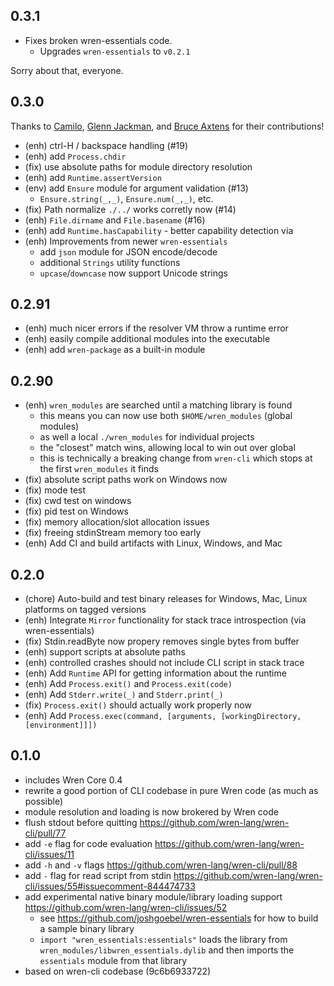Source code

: ## 0.3.1

- Fixes broken wren-essentials code.
  - Upgrades `wren-essentials` to `v0.2.1`

Sorry about that, everyone.

## 0.3.0

Thanks to [Camilo][], [Glenn Jackman][], and [Bruce Axtens][] for their contributions!

- (enh) ctrl-H / backspace handling (#19)
- (enh) add `Process.chdir` 
- (fix) use absolute paths for module directory resolution
- (enh) add `Runtime.assertVersion`
- (env) add `Ensure` module for argument validation (#13)
  - `Ensure.string(_,_)`, `Ensure.num(_,_)`, etc.
- (fix) Path normalize `./../` works corretly now (#14)
- (enh) `File.dirname` and `File.basename` (#16)
- (enh) add `Runtime.hasCapability` - better capability detection via 
- (enh) Improvements from newer `wren-essentials`
  - add `json` module for JSON encode/decode
  - additional `Strings` utility functions
  - `upcase`/`downcase` now support Unicode strings

[Camilo]: https://github.com/clsource
[Glenn Jackman]: https://github.com/glennj
[Bruce Axtens]: https://github.com/axtens

## 0.2.91

- (enh) much nicer errors if the resolver VM throw a runtime error
- (enh) easily compile additional modules into the executable
- (enh) add `wren-package` as a built-in module

## 0.2.90 

- (enh) `wren_modules` are searched until a matching library is found
  - this means you can now use both `$HOME/wren_modules` (global modules) 
  - as well a local `./wren_modules` for individual projects
  - the "closest" match wins, allowing local to win out over global
  - this is technically a breaking change from `wren-cli` which stops at the first `wren_modules` it finds
- (fix) absolute script paths work on Windows now
- (fix) mode test
- (fix) cwd test on windows
- (fix) pid test on Windows
- (fix) memory allocation/slot allocation issues
- (fix) freeing stdinStream memory too early
- (enh) Add CI and build artifacts with Linux, Windows, and Mac

## 0.2.0

- (chore) Auto-build and test binary releases for Windows, Mac, Linux platforms on tagged versions
- (enh) Integrate `Mirror` functionality for stack trace introspection (via wren-essentials)
- (fix) Stdin.readByte now propery removes single bytes from buffer
- (enh) support scripts at absolute paths
- (enh) controlled crashes should not include CLI script in stack trace
- (enh) Add `Runtime` API for getting information about the runtime
- (enh) Add `Process.exit()` and `Process.exit(code)`
- (enh) Add `Stderr.write(_)` and `Stderr.print(_)`
- (fix) `Process.exit()` should actually work properly now
- (enh) Add `Process.exec(command, [arguments, [workingDirectory, [environment]]])`

## 0.1.0 

- includes Wren Core 0.4
- rewrite a good portion of CLI codebase in pure Wren code (as much as possible)
- module resolution and loading is now brokered by Wren code
- flush stdout before quitting https://github.com/wren-lang/wren-cli/pull/77
- add `-e` flag for code evaluation https://github.com/wren-lang/wren-cli/issues/11
- add `-h` and `-v` flags https://github.com/wren-lang/wren-cli/pull/88
- add `-` flag for read script from stdin https://github.com/wren-lang/wren-cli/issues/55#issuecomment-844474733
- add experimental native binary module/library loading support https://github.com/wren-lang/wren-cli/issues/52
  - see https://github.com/joshgoebel/wren-essentials for how to build a sample binary library 
  - `import "wren_essentials:essentials"` loads the library from `wren_modules/libwren_essentials.dylib` and then imports the `essentials` module from that library
- based on wren-cli codebase (9c6b6933722)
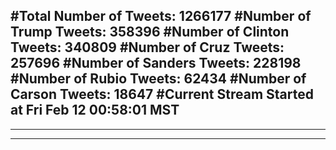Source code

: #Total Number of Tweets: 1266177 
#Number of Trump Tweets: 358396
#Number of Clinton Tweets: 340809
#Number of Cruz Tweets: 257696
#Number of Sanders Tweets: 228198
#Number of Rubio Tweets: 62434
#Number of Carson Tweets: 18647
#Current Stream Started at Fri Feb 12 00:58:01 MST
---
---
---
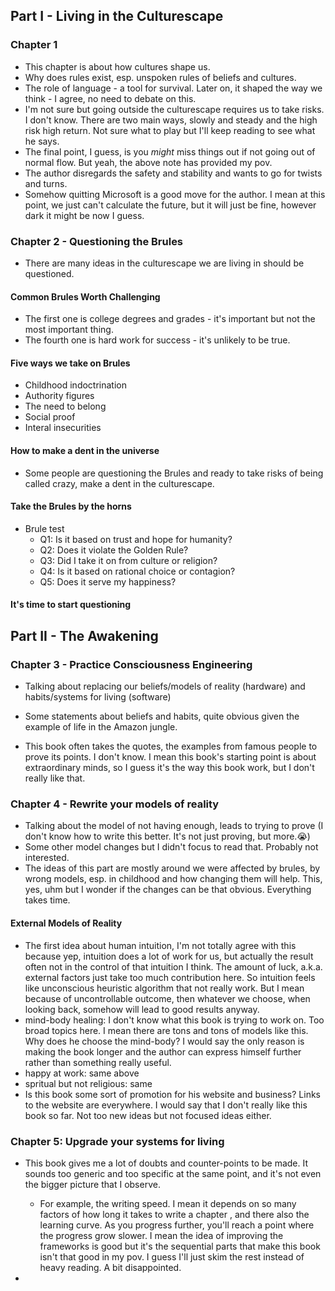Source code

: ## Part I - Living in the Culturescape

### Chapter 1

- This chapter is about how cultures shape us.
- Why does rules exist, esp. unspoken rules of beliefs and cultures.
- The role of language - a tool for survival. Later on, it shaped the way we think - I agree, no need to debate on this.
- I'm not sure but going outside the culturescape requires us to take risks. I don't know. There are two main ways, slowly and steady and the high risk high return. Not sure what to play but I'll keep reading to see what he says.
- The final point, I guess, is you _might_ miss things out if not going out of normal flow. But yeah, the above note has provided my pov.
- The author disregards the safety and stability and wants to go for twists and turns.
- Somehow quitting Microsoft is a good move for the author. I mean at this point, we just can't calculate the future, but it will just be fine, however dark it might be now I guess.

### Chapter 2 - Questioning the Brules

- There are many ideas in the culturescape we are living in should be questioned.

#### Common Brules Worth Challenging
  - The first one is college degrees and grades - it's important but not the most important thing.
  - The fourth one is hard work for success - it's unlikely to be true.

#### Five ways we take on Brules

- Childhood indoctrination
- Authority figures
- The need to belong
- Social proof
- Interal insecurities

#### How to make a dent in the universe

- Some people are questioning the Brules and ready to take risks of being called crazy, make a dent in the culturescape.

#### Take the Brules by the horns

- Brule test
    - Q1: Is it based on trust and hope for humanity?
    - Q2: Does it violate the Golden Rule?
    - Q3: Did I take it on from culture or religion?
    - Q4: Is it based on rational choice or contagion?
    - Q5: Does it serve my happiness?

#### It's time to start questioning

## Part II - The Awakening

### Chapter 3 - Practice Consciousness Engineering

- Talking about replacing our beliefs/models of reality (hardware) and habits/systems for living (software)

- Some statements about beliefs and habits, quite obvious given the example of life in the Amazon jungle.

- This book often takes the quotes, the examples from famous people to prove its points. I don't know. I mean this book's starting point is about extraordinary minds, so I guess it's the way this book work, but I don't really like that.
### Chapter 4 - Rewrite your models of reality

- Talking about the model of not having enough, leads to trying to prove (I don't know how to write this better. It's not just proving, but more.😭)
- Some other model changes but I didn't focus to read that. Probably not interested.
- The ideas of this part are mostly around we were affected by brules, by wrong models, esp. in childhood and how changing them will help. This, yes, uhm but I wonder if the changes can be that obvious. Everything takes time.

 #### External Models of Reality
 - The first idea about human intuition, I'm not totally agree with this because yep, intuition does a lot of work for us, but actually the result often not in the control of that intuition I think. The amount of luck, a.k.a. external factors just take too much contribution here. So intuition feels like unconscious heuristic algorithm that not really work. But I mean because of uncontrollable outcome, then whatever we choose, when looking back, somehow will lead to good results anyway.
- mind-body healing: I don't know what this book is trying to work on. Too broad topics here. I mean there are tons and tons of models like this. Why does he choose the mind-body? I would say the only reason is making the book longer and the author can express himself further rather than something really useful.
- happy at work: same above
- spritual but not religious: same
- Is this book some sort of promotion for his website and business? Links to the website are everywhere.
I would say that I don't really like this book so far. Not too new ideas but not focused ideas either.
### Chapter 5: Upgrade your systems for living

- This book gives me a lot of doubts and counter-points to be made. It sounds too generic and too specific at the same point, and it's not even the bigger picture that I observe.
	- For example, the writing speed. I mean it depends on so many factors of how long it takes to write a chapter , and there also the learning curve. As you progress further, you'll reach a point where the progress grow slower. I mean the idea of improving the frameworks is good but it's the sequential parts that make this book isn't that good in my pov. I guess I'll just skim  the rest instead of heavy reading. A bit disappointed.
 








- 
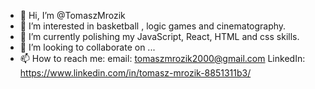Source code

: - 👋 Hi, I’m @TomaszMrozik
- 👀 I’m interested in basketball , logic games and cinematography.
- 🌱 I’m currently polishing my JavaScript, React, HTML and css skills.
- 💞️ I’m looking to collaborate on ...
- 📫 How to reach me:
      email: tomaszmrozik2000@gmail.com
      LinkedIn: https://www.linkedin.com/in/tomasz-mrozik-8851311b3/

<!---
TomaszMrozik/TomaszMrozik is a ✨ special ✨ repository because its `README.md` (this file) appears on your GitHub profile.
You can click the Preview link to take a look at your changes.
--->

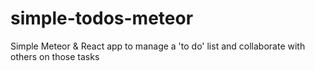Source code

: # simple-todos-meteor
Simple Meteor &amp; React app to manage a 'to do' list and collaborate with others on those tasks

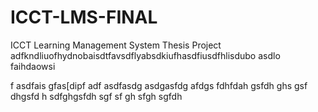 # ICCT-LMS-FINAL
ICCT Learning Management System Thesis Project
adfkndliuofhydnobaisdtfavsdflyabsdkiufhasdfiusdfhlisdubo asdlo faihdaowsi


f
asdfais 
gfas[dipf
adf
asdfasdg 
asdgasfdg afdgs
fdhfdah
gsfdh
ghs
gsf
dhgsfd
h sdfghgsfdh
sgf
sf
gh
sfgh
sgfdh

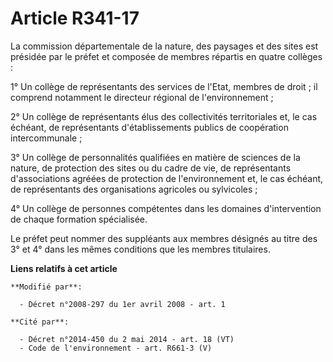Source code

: # Article R341-17

La commission départementale de la nature, des paysages et des sites est présidée par le préfet et composée de membres
répartis en quatre collèges :

1° Un collège de représentants des services de l'Etat, membres de droit ; il comprend notamment le directeur régional de
l'environnement ;

2° Un collège de représentants élus des collectivités territoriales et, le cas échéant, de représentants d'établissements
publics de coopération intercommunale ;

3° Un collège de personnalités qualifiées en matière de sciences de la nature, de protection des sites ou du cadre de vie, de
représentants d'associations agréées de protection de l'environnement et, le cas échéant, de représentants des organisations
agricoles ou sylvicoles ;

4° Un collège de personnes compétentes dans les domaines d'intervention de chaque formation spécialisée.

Le préfet peut nommer des suppléants aux membres désignés au titre des 3° et 4° dans les mêmes conditions que les membres
titulaires.

**Liens relatifs à cet article**

	**Modifié par**:

	  - Décret n°2008-297 du 1er avril 2008 - art. 1

	**Cité par**:

	  - Décret n°2014-450 du 2 mai 2014 - art. 18 (VT)
	  - Code de l'environnement - art. R661-3 (V)
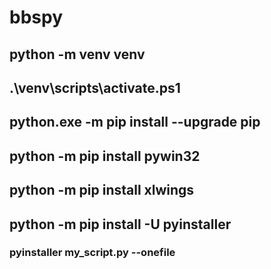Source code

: # bbspy

## python -m venv venv
## .\venv\scripts\activate.ps1
## python.exe -m pip install --upgrade pip
## python -m pip install pywin32 
## python -m pip install xlwings
## python -m pip install -U pyinstaller
### pyinstaller my_script.py --onefile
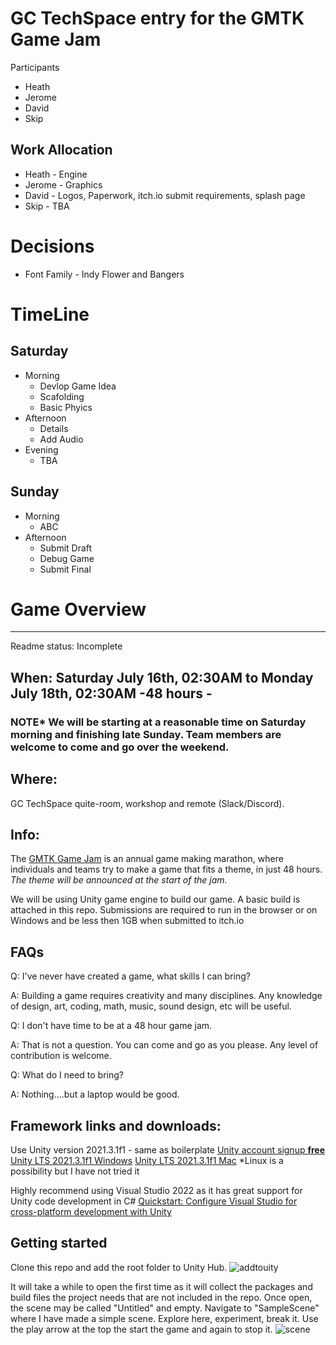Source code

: # GC TechSpace entry for the GMTK Game Jam

Participants
* Heath
* Jerome
* David
* Skip


## Work Allocation
* Heath - Engine
* Jerome - Graphics
* David - Logos, Paperwork, itch.io submit requirements, splash page
* Skip - TBA

# Decisions
* Font Family - Indy Flower and Bangers


# TimeLine
## Saturday
- Morning 
  - Devlop Game Idea
  - Scafolding
  - Basic Phyics
- Afternoon
  - Details
  - Add Audio
- Evening
  - TBA

## Sunday
- Morning
  - ABC
- Afternoon
  - Submit Draft
  - Debug Game
  - Submit Final
  
# Game Overview

---

Readme status: Incomplete  
## When:  Saturday July 16th, 02:30AM to Monday July 18th, 02:30AM -48 hours -
### NOTE* We will be starting at a reasonable time on Saturday morning and finishing late Sunday.  Team members are welcome to come and go over the weekend.

## Where: 
GC TechSpace quite-room, workshop and remote (Slack/Discord).

## Info:
The [GMTK Game Jam](https://itch.io/jam/gmtk-jam-2022) is an annual game making marathon, where individuals and teams try to make a game that fits a theme, in just 48 hours.
*The theme will be announced at the start of the jam.*

We will be using Unity game engine to build our game. A basic build is attached in this repo.
Submissions are required to run in the browser or on Windows and be less then 1GB when submitted to itch.io

## FAQs

Q: I've never have created a game, what skills I can bring?

A: Building a game requires creativity and many disciplines.  Any knowledge of design, art, coding, math, music, sound design, etc will be useful. 

Q: I don't have time to be at a 48 hour game jam.

A: That is not a question. You can come and go as you please. Any level of contribution is welcome.

Q: What do I need to bring?

A: Nothing....but a laptop would be good. 



## Framework links and downloads: 
Use Unity version 2021.3.1f1 - same as boilerplate
[Unity account signup **free**](https://store.unity.com/front-page?check_logged_in=1#plans-individual)
[Unity LTS 2021.3.1f1 Windows](https://download.unity3d.com/download_unity/3b70a0754835/UnityDownloadAssistant-2021.3.1f1.exe)
[Unity LTS 2021.3.1f1 Mac](https://download.unity3d.com/download_unity/3b70a0754835/UnityDownloadAssistant-2021.3.1f1.dmg)
*Linux is a possibility but I have not tried it 

Highly recommend using Visual Studio 2022 as it has great support for Unity code development in C# [Quickstart: Configure Visual Studio for cross-platform development with Unity](https://docs.microsoft.com/en-us/visualstudio/gamedev/unity/get-started/getting-started-with-visual-studio-tools-for-unity?pivots=windows)

## Getting started

Clone this repo and add the root folder to Unity Hub.
![addtouity](AddToUnityHub.jpg)

It will take a while to open the first time as it will collect the packages and build files the project needs that are not included in the repo.
Once open, the scene may be called "Untitled" and empty. Navigate to "SampleScene" where I have made a simple scene. Explore here, experiment, break it. 
Use the play arrow at the top the start the game and again to stop it. 
![scene](sample.jpg)
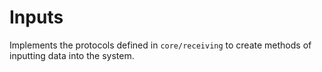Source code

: # Inputs

Implements the protocols defined in `core/receiving` to create 
methods of inputting data into the system.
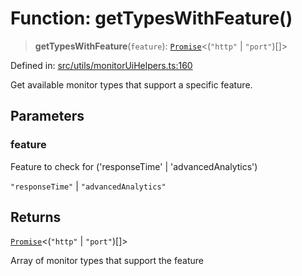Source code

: # Function: getTypesWithFeature()

> **getTypesWithFeature**(`feature`): [`Promise`](https://developer.mozilla.org/docs/Web/JavaScript/Reference/Global_Objects/Promise)\<(`"http"` \| `"port"`)[]\>

Defined in: [src/utils/monitorUiHelpers.ts:160](https://github.com/Nick2bad4u/Uptime-Watcher/blob/dca5483e793478722cd3e6e125cafcec5fc771f0/src/utils/monitorUiHelpers.ts#L160)

Get available monitor types that support a specific feature.

## Parameters

### feature

Feature to check for ('responseTime' | 'advancedAnalytics')

`"responseTime"` | `"advancedAnalytics"`

## Returns

[`Promise`](https://developer.mozilla.org/docs/Web/JavaScript/Reference/Global_Objects/Promise)\<(`"http"` \| `"port"`)[]\>

Array of monitor types that support the feature
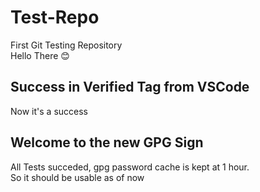 # Test-Repo
First Git Testing Repository\
Hello There 😊
## Success in Verified Tag from VSCode
Now it's a success
## Welcome to the new GPG Sign
All Tests succeded, gpg password cache is kept at 1 hour.\
So it should be usable as of now
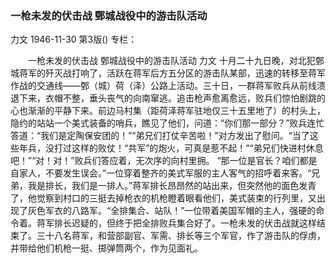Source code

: ### 一枪未发的伏击战  鄄城战役中的游击队活动
力文
1946-11-30
第3版()
专栏：

　　一枪未发的伏击战
    鄄城战役中的游击队活动
    力文
    十月二十九日晚，对北犯鄄城蒋军的歼灭战打响了，活跃在蒋军后方五分区的游击队某部，迅速的转移至蒋军作战的交通线——鄄（城）荷（泽）公路上活动。三十日，一群蒋军败兵从前线溃退下来，衣帽不整，垂头丧气的向南窜逃。追击枪声愈离愈远，败兵们惊怕剧跳的心也渐渐的平静下来。前边马村集（距荷泽蒋军驻地仅三十五里地了）的村头上，隐约的站站一个美式装备的哨兵，瞧见了他们，问道：“你们那一部分？”败兵连忙答道：“我们是定陶保安团的！”“弟兄们打仗辛苦啦！”对方发出了慰问。“当了这些年兵，没打过这样的败仗！“共军”的炮火，可真是惹不起！”“弟兄们快进村休息吧！”“对！对！”败兵们答应着，无次序的向村里拥。
    “那一位是官长？咱们都是自家人，不要发生误会。”一位穿着整齐的美式军服的主人客气的招呼着来客。“兄弟，我是排长，我们是一排人。”蒋军排长昂昂然的站出来，但突然他的面色发青了，他觉察到村口的三挺去掉枪衣的机枪瞪着眼看他们，美式装束的行列里，又出现了灰色军衣的八路军。“全排集合、站队！”一位带着美国军帽的主人，强硬的命令着。蒋军排长迟疑的，但终于把全排败兵集合好了。一枪未发的伏击战就这样结束了。三十八名蒋军，和营部副官、军需、排长等三个军官，作了游击队的俘虏，并带给他们机枪一挺、掷弹筒两个，作为见面礼。
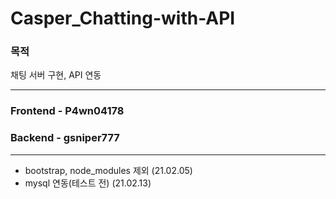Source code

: Casper_Chatting-with-API
===========================

### 목적

채팅 서버 구현, API 연동

---

### Frontend - P4wn04178
### Backend - gsniper777


---
- bootstrap, node_modules 제외 (21.02.05)
- mysql 연동(테스트 전) (21.02.13)
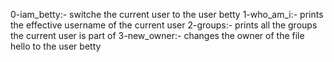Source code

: 0-iam_betty:- switche the current user to the user betty
1-who_am_i:-  prints the effective username of the current user
2-groups:- prints all the groups the current user is part of
3-new_owner:- changes the owner of the file hello to the user betty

..........

* Requirement
Repeat exactly the lines above, beginning at the one containing "1° Un collège" and ending at the one containing "## python -m pip install pywin32". Do not carry over any pictures.

* Reply to the exercise
1° Un collège de représentants des services de l'Etat, membres de droit ; il comprend notamment le directeur régional de
l'environnement ;

2° Un collège de représentants élus des collectivités territoriales et, le cas échéant, de représentants d'établissements
publics de coopération intercommunale ;

3° Un collège de personnalités qualifiées en matière de sciences de la nature, de protection des sites ou du cadre de vie, de
représentants d'associations agréées de protection de l'environnement et, le cas échéant, de représentants des organisations
agricoles ou sylvicoles ;

4° Un collège de personnes compétentes dans les domaines d'intervention de chaque formation spécialisée.

Le préfet peut nommer des suppléants aux membres désignés au titre des 3° et 4° dans les mêmes conditions que les membres
titulaires.

**Liens relatifs à cet article**

	**Modifié par**:

	  - Décret n°2008-297 du 1er avril 2008 - art. 1

	**Cité par**:

	  - Décret n°2014-450 du 2 mai 2014 - art. 18 (VT)
	  - Code de l'environnement - art. R661-3 (V)
Source code

: # bbspy

## python -m venv venv
## .\venv\scripts\activate.ps1
## python.exe -m pip install --upgrade pip
## python -m pip install pywin32 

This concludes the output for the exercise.